Goal of the exercise -> Tally up the lines below that include the word "project". Answer with the number alone.

(Pictures paired with source code)
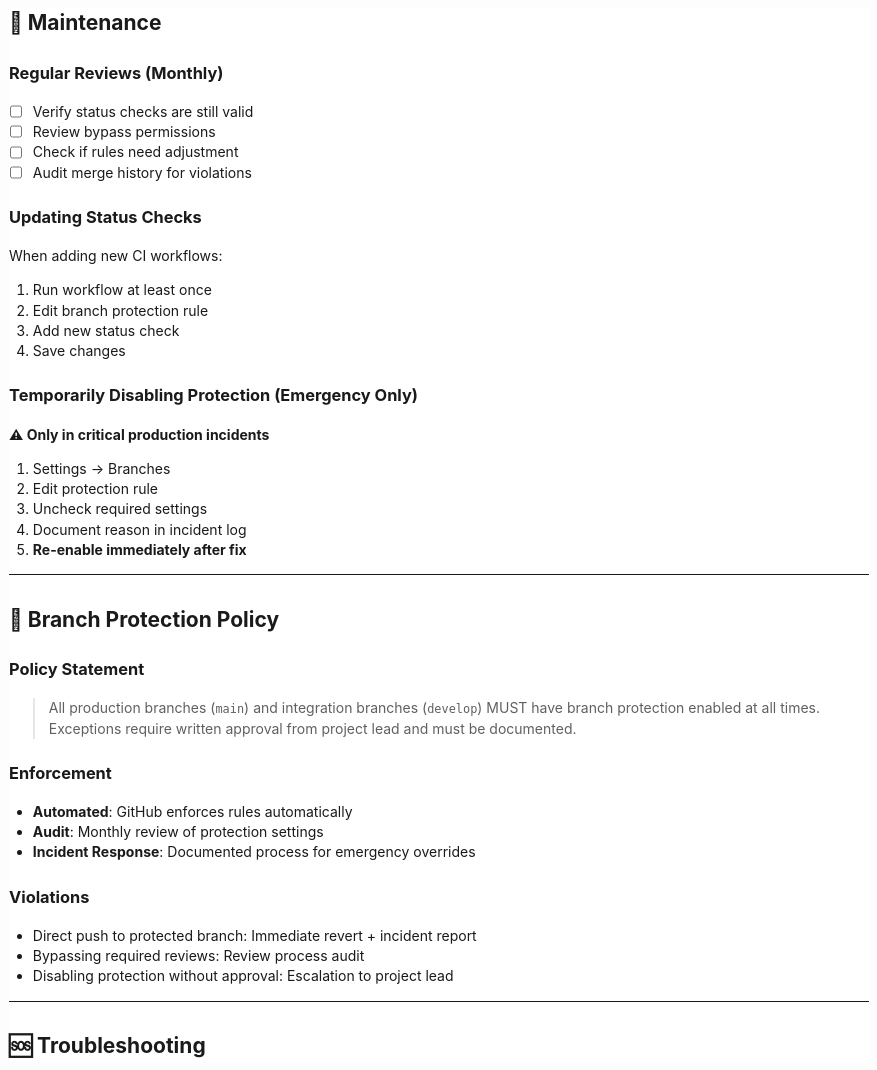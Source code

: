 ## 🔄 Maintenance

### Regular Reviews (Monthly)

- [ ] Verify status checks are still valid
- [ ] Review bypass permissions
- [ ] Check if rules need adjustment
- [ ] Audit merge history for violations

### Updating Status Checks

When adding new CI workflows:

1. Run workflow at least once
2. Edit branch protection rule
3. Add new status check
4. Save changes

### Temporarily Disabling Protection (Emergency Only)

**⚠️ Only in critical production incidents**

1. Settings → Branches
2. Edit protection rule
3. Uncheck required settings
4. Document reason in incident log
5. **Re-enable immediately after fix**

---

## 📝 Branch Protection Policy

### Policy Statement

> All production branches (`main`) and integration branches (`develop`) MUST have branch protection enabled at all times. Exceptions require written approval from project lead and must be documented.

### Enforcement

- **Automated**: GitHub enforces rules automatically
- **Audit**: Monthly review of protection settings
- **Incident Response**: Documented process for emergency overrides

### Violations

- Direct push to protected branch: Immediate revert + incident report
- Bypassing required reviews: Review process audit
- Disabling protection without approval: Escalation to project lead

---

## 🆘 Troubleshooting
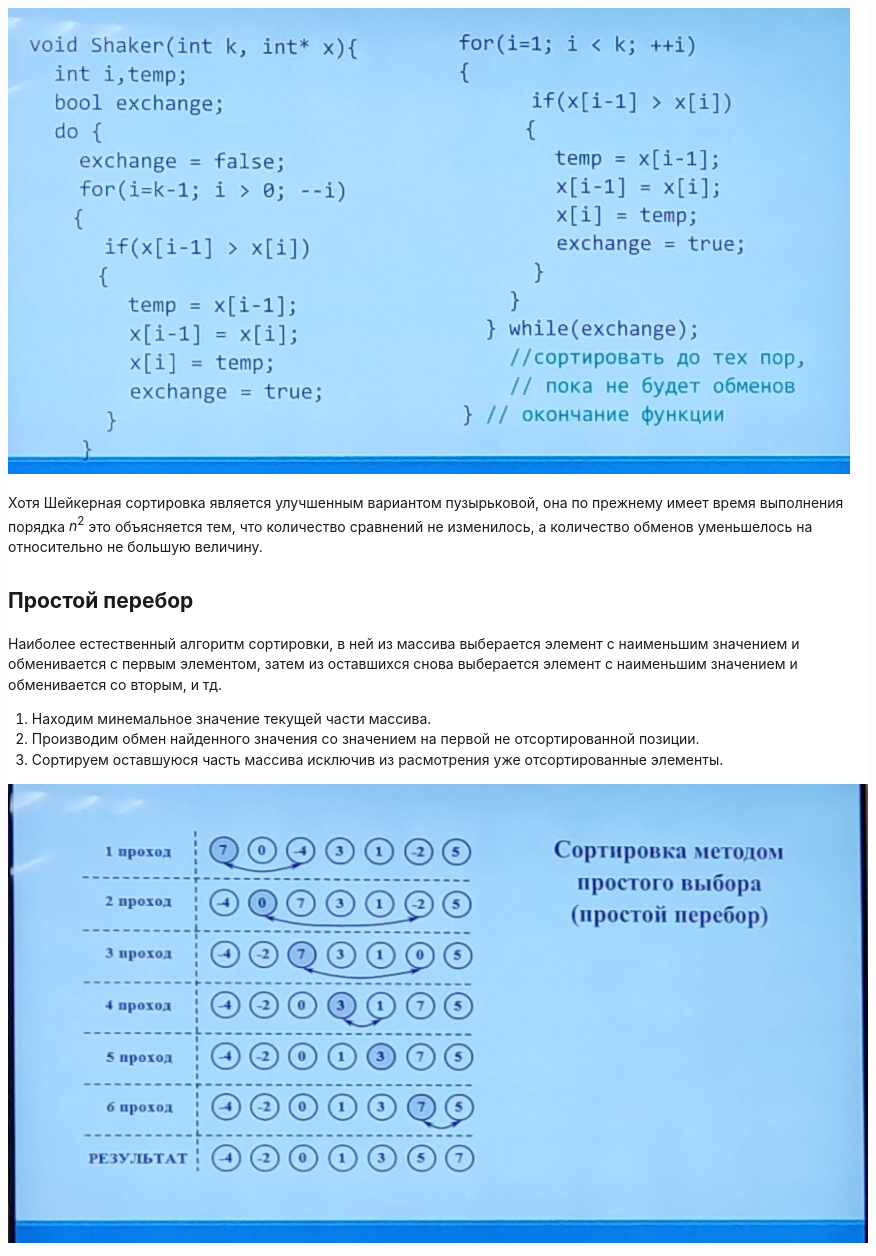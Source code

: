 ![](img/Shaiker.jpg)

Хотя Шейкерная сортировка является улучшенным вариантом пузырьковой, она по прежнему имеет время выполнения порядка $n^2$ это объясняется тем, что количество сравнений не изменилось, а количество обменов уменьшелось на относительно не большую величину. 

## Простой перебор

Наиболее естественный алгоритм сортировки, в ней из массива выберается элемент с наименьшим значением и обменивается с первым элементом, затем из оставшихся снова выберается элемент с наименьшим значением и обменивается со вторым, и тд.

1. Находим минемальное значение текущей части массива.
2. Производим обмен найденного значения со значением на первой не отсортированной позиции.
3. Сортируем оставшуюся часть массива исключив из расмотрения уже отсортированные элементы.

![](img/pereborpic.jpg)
==
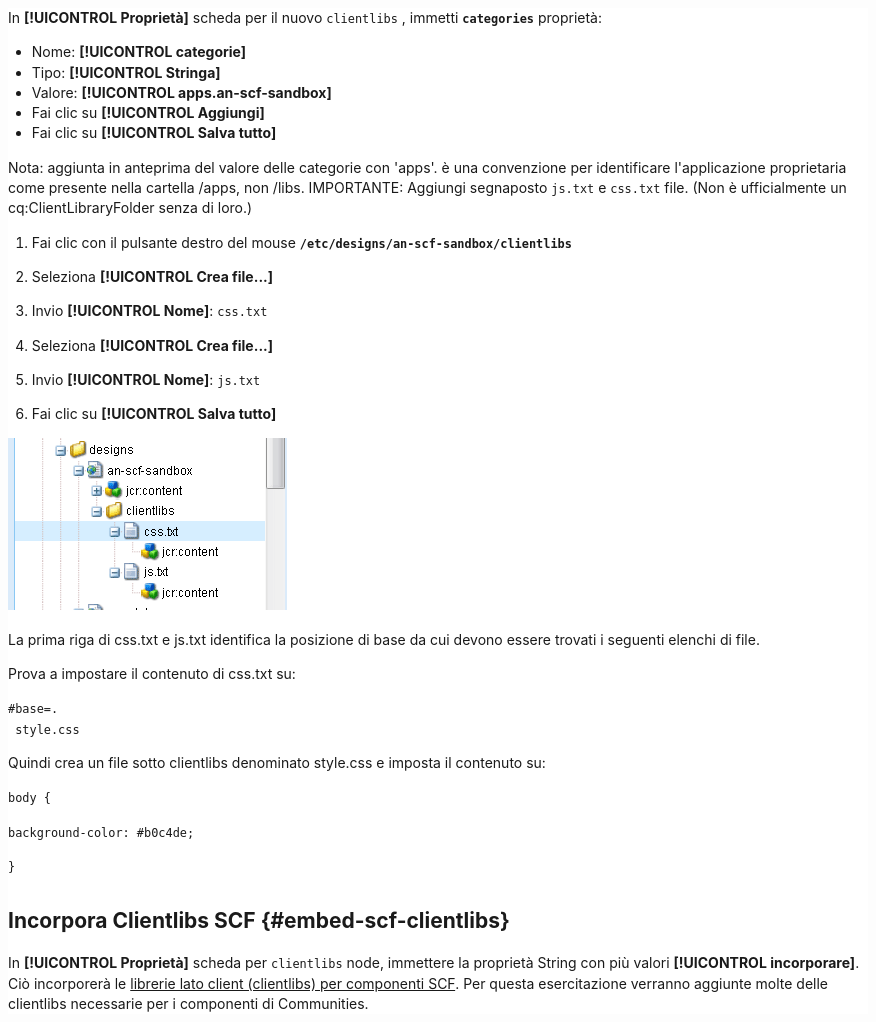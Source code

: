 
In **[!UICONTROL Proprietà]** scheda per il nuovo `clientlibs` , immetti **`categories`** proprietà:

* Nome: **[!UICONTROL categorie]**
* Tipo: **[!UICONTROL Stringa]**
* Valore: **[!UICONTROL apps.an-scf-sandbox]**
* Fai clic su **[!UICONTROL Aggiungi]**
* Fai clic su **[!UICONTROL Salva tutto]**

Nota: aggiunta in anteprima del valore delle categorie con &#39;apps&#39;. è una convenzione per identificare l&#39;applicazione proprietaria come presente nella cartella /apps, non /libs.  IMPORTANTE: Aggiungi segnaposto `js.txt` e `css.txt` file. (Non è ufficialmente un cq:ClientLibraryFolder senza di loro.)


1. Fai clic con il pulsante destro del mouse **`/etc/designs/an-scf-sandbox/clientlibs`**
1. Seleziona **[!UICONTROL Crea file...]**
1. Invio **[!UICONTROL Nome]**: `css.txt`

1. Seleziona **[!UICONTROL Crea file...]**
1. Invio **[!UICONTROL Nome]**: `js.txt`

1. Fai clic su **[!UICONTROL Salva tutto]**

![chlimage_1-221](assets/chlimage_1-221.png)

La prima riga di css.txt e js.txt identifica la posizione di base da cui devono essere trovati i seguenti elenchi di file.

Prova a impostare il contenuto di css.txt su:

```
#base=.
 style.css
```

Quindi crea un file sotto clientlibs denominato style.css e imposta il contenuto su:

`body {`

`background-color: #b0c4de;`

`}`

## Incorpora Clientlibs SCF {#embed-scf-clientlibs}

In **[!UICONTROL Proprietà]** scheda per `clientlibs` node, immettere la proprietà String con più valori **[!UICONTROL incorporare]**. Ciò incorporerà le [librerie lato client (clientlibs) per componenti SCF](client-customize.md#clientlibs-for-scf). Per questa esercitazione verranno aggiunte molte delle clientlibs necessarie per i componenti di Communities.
--
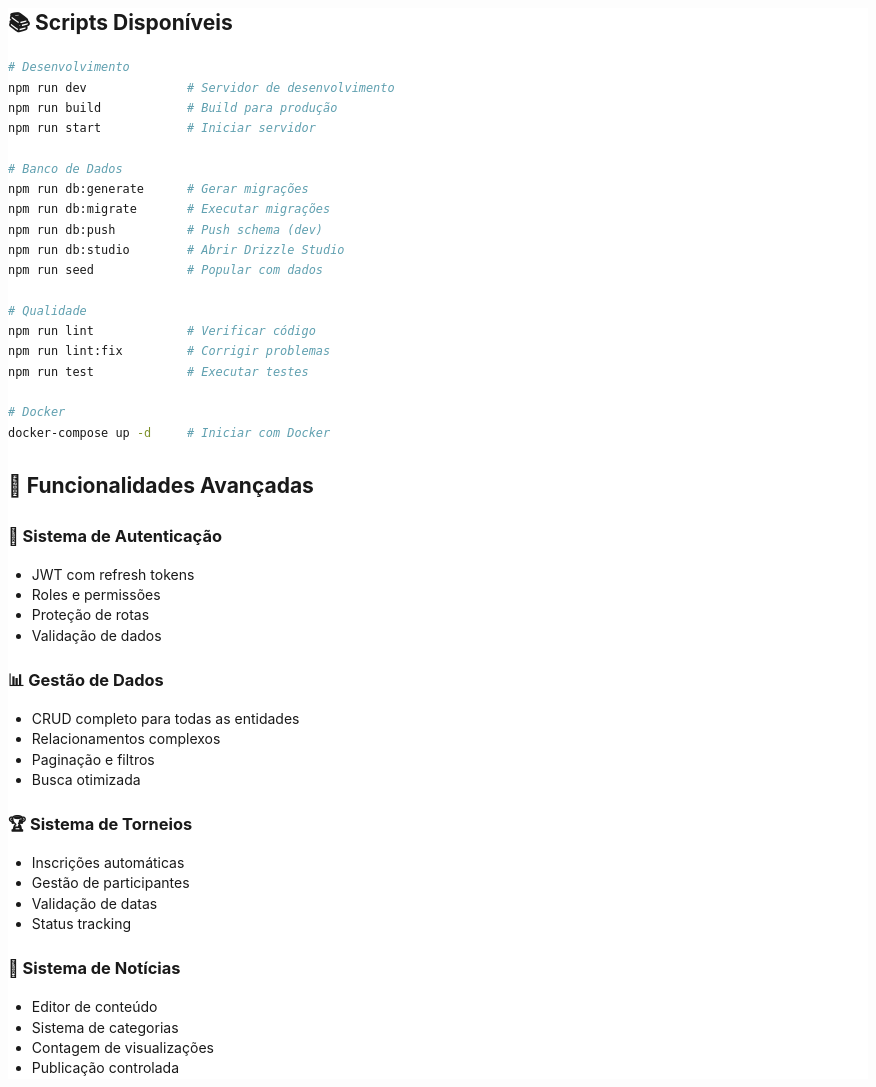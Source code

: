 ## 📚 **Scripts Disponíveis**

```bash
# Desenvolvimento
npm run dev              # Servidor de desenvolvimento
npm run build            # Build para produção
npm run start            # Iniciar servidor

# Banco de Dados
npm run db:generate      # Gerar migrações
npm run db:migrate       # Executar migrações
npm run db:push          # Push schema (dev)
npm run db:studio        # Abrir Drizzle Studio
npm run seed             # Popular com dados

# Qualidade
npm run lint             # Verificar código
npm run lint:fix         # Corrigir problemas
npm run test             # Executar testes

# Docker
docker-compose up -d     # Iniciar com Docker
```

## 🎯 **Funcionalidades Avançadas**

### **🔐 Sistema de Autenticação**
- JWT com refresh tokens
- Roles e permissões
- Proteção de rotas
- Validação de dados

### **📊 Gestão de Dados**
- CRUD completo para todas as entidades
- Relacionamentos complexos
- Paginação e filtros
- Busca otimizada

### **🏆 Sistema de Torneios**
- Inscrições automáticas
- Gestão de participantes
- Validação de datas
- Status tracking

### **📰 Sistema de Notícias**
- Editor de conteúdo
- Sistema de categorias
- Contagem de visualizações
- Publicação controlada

Reply -> 2